Mirage

“I know.” Oh God. I’m so busted. “I don’t know what she was thinking.”


“Oh, I do,” the cop says in an amused voice. “We found her hitchhiking.” He points to the sloppily written sign on Gran’s chest, which I can now read: IHOP or Bust.

Gran’s hands wave around as her prickly tone carries across the sand. “Unless you boys are going to take me out for pancakes with raspberry sauce, I’m not going anywhere.” You can tell this stalemate has been going on for some time, because the officer hangs his head in defeat. I’m guessing they don’t make a habit out of forcing little old blind ladies jonesing for pancakes into the back of their patrol car.

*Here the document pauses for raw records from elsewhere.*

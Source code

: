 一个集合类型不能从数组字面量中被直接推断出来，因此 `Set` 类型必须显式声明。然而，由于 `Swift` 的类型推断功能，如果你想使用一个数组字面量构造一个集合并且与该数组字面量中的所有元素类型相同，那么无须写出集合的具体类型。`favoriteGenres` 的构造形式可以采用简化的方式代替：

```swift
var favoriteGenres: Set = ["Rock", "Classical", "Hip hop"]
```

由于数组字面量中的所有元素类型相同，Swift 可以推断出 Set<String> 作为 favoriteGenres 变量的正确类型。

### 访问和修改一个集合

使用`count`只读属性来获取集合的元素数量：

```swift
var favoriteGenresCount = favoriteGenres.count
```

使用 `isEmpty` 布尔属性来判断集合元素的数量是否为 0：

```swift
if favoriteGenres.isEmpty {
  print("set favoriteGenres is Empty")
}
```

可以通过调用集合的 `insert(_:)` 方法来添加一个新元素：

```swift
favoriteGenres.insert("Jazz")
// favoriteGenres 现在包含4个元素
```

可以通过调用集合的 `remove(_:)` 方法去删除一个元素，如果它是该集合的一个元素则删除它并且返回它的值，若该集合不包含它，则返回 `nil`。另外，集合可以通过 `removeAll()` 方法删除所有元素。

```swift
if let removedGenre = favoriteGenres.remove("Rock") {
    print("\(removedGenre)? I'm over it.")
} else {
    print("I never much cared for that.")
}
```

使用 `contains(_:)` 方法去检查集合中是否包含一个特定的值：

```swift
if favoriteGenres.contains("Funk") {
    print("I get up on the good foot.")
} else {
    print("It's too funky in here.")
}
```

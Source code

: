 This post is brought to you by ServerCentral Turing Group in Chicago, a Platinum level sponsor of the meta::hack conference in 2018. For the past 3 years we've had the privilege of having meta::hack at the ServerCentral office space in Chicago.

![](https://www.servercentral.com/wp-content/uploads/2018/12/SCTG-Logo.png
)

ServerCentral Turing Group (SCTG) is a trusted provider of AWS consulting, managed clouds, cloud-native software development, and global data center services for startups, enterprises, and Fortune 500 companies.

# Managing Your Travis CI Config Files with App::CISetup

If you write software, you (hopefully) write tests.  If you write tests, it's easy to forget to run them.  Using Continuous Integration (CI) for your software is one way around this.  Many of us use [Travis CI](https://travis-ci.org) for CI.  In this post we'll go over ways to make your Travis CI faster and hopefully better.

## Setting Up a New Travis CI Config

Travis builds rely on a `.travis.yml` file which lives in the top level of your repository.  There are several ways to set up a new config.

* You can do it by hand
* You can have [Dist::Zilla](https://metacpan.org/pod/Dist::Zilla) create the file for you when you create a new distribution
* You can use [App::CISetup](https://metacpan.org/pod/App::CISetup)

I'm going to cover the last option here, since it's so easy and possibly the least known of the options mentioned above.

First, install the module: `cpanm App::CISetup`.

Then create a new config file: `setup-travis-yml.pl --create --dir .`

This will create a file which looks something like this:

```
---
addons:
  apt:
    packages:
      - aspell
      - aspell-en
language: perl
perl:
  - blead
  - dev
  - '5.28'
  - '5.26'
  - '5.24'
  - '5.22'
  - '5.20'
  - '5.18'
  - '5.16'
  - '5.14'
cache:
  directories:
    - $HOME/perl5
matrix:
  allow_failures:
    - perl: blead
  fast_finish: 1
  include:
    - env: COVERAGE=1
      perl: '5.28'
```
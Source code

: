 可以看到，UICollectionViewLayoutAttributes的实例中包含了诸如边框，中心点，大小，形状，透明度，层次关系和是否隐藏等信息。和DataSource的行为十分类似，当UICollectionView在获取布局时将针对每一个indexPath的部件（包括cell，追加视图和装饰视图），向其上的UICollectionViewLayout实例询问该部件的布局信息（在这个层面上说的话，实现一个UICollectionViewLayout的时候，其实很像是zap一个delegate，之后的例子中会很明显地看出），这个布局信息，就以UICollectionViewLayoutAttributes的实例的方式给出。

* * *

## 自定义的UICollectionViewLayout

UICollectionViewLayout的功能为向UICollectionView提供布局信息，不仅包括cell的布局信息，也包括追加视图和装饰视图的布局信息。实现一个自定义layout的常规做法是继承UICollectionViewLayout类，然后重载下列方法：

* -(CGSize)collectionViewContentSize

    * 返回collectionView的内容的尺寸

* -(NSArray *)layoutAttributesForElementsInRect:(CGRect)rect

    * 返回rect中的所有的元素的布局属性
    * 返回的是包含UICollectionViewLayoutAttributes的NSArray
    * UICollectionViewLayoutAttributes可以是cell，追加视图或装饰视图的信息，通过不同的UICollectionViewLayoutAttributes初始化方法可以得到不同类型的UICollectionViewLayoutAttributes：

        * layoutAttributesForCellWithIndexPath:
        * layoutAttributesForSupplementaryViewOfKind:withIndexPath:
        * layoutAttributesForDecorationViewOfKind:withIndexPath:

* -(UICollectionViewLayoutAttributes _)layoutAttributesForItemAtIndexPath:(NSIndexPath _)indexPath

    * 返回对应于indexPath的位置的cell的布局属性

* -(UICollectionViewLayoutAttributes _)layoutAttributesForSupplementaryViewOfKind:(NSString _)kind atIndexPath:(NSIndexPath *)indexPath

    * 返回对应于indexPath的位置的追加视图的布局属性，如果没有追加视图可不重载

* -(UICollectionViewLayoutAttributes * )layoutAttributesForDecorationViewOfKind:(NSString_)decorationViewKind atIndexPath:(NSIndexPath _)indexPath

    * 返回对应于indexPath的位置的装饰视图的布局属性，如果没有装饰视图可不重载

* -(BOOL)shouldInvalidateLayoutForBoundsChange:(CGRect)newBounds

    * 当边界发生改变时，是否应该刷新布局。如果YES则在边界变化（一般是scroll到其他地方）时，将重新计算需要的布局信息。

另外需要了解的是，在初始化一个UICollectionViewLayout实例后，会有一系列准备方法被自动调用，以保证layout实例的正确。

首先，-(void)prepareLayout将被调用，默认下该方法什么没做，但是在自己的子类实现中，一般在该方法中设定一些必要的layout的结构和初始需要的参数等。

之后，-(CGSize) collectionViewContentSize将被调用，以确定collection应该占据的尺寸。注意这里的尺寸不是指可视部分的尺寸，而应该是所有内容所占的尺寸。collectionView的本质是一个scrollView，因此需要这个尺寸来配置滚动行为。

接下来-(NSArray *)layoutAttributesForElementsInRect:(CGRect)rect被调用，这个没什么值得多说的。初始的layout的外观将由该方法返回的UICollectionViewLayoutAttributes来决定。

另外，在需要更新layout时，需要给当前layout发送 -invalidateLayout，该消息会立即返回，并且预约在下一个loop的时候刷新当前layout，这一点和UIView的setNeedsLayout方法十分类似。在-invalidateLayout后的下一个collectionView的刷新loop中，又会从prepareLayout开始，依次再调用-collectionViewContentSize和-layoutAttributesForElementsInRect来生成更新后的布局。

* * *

I go in for the rescue. “Gran,” I say soothingly with my arm around her shoulder, “let me get you home. We can make pancakes there.” All eyes rove to Dom and his souped-up motorcycle.

“You don’t have a car,” Officer Obvious states.

“I’ll take her on the bike.” When multiple eyebrows rise, I realize how absurd it sounds. I put my hands on my hips. “What? I can ride it. I’ve done it before.”

Dom laughs nervously. “What she means to say, officers, is that she’s ridden with me lots of times. Since she doesn’t actually possess a license for a bike”?—?he shoots me a look?—?“clearly she cannot drive her grandmother home. I think we should call your parents, Ry. Or maybe these fine officers won’t mind giving you two ladies a lift?”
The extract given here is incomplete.